Sin embargo, esa conclusión resulta injustificada, como tratamos de argumentar con José Juan Moreso (Moreso y Rodríguez, 2010, pp. 11-38). A los fines de la identificación de las normas expresadas por cierta autoridad, lo único relevante es determinar qué circunstancias pueden considerarse excepciones implícitas; las últimas dos categorías –no excepciones y lo que Alchourrón califica como estatus indeterminado como excepción implícita‒ deben recibir el mismo tratamiento. Y ello porque, si las disposiciones de la autoridad respecto de cierta condición C resultan indeterminadas, lo único indeterminado son esas disposiciones, no el estatus de C como excepción: simplemente no podremos en tal caso justificar que C cuenta como una excepción. Si atendiendo a las disposiciones de la autoridad no puede afirmarse que habría aceptado a C como excepción implícita, pero tampoco puede afirmarse que habría rechazado a C como excepción implícita, en tal caso tampoco podría justificarse asignar relevancia normativa a C sobre la base de las disposiciones contrafácticas de la autoridad. Con fundamento en las formulaciones dadas a conocer por una autoridad, es posible identificar ciertas circunstancias como normativamente relevantes de manera expresa; junto a ellas es posible que el intérprete identifique otras propiedades como implícitamente relevantes con argumentos como esta apelación a las disposiciones contrafácticas del legislador u otros. Pero si no es posible justificar la incorporación de cierta circunstancia C como excepción implícita, sea porque puede afirmarse que de haberla considerado, la autoridad la hubiese descartado como excepción, sea porque las disposiciones de la autoridad resultan indeterminadas respecto de ella, la presencia o ausencia de C resultará normativamente irrelevante en el sentido de que, de acuerdo con las normas en juego, no será posible justificar una diferencia en el tratamiento normativo de un caso en función de la presencia o ausencia de C.

Refiriéndose expresamente a este argumento Gabriela sostiene que nuestra posición supondría el abandonado de la perspectiva comunicativa y pragmática de Alchourrón, que sitúa la cuestión de la relevancia normativa en una reconstrucción contrafáctica del acto de habla del legislador, deslizándose al ámbito ontológico de la existencia o inexistencia de alguna norma en el sistema, y que dado que el conocimiento sobre la voluntad contrafáctica de un tercero es algo que admite indeterminación, la equiparación de la indeterminación a la irrelevancia normativa requería de una justificación adicional.
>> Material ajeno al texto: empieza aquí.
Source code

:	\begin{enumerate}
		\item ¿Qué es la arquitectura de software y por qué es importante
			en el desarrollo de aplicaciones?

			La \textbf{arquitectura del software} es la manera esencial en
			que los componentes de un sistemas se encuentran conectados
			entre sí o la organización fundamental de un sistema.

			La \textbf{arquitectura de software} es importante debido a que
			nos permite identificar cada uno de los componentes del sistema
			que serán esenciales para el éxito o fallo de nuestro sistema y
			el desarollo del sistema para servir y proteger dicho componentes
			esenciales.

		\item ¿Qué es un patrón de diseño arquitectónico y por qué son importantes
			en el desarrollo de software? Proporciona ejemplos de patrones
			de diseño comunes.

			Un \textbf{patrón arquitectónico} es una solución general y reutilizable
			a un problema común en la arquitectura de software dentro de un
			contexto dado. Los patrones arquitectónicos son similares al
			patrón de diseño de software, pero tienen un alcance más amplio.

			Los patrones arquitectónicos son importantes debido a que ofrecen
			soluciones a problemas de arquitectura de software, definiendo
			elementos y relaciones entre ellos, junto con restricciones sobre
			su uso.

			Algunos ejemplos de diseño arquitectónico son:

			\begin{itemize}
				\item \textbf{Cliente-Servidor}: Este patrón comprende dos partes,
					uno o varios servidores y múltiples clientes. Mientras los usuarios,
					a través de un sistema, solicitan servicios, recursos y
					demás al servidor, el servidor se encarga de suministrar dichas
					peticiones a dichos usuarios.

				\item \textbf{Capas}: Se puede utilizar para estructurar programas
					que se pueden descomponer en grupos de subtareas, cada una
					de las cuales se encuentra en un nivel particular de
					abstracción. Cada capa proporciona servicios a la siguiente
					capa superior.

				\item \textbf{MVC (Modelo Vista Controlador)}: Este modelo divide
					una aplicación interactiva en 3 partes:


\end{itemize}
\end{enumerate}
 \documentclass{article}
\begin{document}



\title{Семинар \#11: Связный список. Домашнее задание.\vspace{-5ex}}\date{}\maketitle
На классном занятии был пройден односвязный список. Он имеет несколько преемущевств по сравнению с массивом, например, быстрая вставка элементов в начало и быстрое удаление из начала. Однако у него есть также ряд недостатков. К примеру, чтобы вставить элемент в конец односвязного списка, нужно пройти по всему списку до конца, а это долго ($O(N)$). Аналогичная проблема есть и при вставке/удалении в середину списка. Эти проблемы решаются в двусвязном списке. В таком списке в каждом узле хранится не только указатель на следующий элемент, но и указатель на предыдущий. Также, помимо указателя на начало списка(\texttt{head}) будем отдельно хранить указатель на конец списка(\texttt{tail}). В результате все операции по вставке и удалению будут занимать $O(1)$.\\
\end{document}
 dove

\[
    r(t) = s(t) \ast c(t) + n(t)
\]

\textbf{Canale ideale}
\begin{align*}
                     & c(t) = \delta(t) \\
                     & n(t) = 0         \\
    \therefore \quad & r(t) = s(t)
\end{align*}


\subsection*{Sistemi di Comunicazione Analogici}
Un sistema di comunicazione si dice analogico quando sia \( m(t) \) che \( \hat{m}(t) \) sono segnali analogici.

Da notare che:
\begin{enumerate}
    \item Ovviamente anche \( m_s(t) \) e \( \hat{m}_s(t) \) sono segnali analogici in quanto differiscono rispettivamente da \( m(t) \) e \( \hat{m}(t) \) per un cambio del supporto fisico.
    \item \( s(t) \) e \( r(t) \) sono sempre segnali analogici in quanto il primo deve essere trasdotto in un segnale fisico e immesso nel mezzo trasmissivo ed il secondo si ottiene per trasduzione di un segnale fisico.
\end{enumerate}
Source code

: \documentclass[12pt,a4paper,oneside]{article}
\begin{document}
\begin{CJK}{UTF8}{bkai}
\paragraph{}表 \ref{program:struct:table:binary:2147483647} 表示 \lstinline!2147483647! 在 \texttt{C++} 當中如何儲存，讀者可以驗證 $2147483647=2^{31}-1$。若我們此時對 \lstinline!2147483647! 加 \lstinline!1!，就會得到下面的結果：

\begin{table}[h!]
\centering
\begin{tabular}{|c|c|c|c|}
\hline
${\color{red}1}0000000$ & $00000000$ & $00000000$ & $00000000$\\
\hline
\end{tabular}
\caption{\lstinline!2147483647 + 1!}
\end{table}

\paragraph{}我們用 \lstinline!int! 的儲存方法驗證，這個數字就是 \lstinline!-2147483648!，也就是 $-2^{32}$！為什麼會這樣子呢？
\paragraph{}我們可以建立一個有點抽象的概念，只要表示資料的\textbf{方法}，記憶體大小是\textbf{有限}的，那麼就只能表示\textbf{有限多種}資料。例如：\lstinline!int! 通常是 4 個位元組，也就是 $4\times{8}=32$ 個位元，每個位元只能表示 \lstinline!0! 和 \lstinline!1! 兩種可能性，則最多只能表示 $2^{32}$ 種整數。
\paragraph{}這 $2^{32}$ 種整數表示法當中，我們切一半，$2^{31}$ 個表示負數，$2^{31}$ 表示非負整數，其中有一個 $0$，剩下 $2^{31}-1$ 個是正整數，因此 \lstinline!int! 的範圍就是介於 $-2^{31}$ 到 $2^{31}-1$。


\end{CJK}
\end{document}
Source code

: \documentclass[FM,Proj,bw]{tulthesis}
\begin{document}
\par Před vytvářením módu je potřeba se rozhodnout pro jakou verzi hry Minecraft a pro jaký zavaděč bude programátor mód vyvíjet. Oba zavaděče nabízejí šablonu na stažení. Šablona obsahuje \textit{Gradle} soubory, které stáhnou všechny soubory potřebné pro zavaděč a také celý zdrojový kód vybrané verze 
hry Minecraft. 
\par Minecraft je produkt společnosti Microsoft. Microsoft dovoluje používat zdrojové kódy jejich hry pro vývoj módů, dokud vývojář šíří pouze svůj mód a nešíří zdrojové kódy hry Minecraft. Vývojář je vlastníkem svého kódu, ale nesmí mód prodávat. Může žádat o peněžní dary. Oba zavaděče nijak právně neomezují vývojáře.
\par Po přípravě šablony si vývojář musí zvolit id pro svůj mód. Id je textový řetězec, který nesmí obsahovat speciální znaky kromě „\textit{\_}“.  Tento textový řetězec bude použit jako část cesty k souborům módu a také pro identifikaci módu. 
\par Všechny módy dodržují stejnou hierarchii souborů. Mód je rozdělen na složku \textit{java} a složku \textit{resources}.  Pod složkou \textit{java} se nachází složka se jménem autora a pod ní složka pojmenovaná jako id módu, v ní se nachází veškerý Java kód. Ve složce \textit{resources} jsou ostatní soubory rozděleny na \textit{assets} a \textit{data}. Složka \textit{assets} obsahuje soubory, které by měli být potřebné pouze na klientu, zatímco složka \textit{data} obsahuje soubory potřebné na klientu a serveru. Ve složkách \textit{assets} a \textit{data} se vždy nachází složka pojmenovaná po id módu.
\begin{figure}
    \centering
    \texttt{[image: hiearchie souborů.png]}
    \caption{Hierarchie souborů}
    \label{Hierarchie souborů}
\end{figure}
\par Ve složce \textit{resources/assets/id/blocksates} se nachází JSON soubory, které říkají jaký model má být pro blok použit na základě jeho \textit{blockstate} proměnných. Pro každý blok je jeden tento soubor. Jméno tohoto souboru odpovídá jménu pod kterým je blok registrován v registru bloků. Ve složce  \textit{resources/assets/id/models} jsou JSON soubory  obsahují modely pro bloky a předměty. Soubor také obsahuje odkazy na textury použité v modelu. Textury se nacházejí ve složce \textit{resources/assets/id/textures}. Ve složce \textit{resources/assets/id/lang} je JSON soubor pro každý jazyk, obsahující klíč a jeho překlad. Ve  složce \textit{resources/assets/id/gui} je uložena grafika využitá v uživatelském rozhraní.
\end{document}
Ambas cosas me parecen desacertadas. Lo primero porque es el propio análisis de Alchourrón el que establece que aceptar a cierta circunstancia como excepción implícita a una norma depende de integrar al sistema otra norma que la derrote con fundamento en las disposiciones de la autoridad. Lo segundo, por una parte, porque lo que está en juego no es la indeterminación de ‘nuestro conocimiento’ sobre la voluntad del legislador sino la de las propias disposiciones del legislador y, por otra parte, porque todo nuestro argumento con Moreso está dirigido a justificar las razones por las que esa indeterminación debería asimilarse a irrelevancia. Puede que estemos equivocados, pero en tal caso habría que demostrarlo, no reclamarnos otros argumentos adicionales.

No creo que sea necesario agregar mucho para mostrar la similitud que media entre el argumento anterior y el que plantea Gabriela y, por ello, que este último puede ser respondido de manera análoga al primero. Resultaría enteramente injustificado tratar a una norma, como la que prohíbe el ingreso de vehículos en el parque, como sujeta a excepciones no taxativamente enumerables debido a nuestras limitaciones epistémicas para identificar posibles normas jurídicas excepcionantes, porque reputar a una circunstancia como excepción implícita requiere apoyarse en otra norma a la que se confiere prioridad, norma que por hipótesis aquí no podríamos afirmar que existe.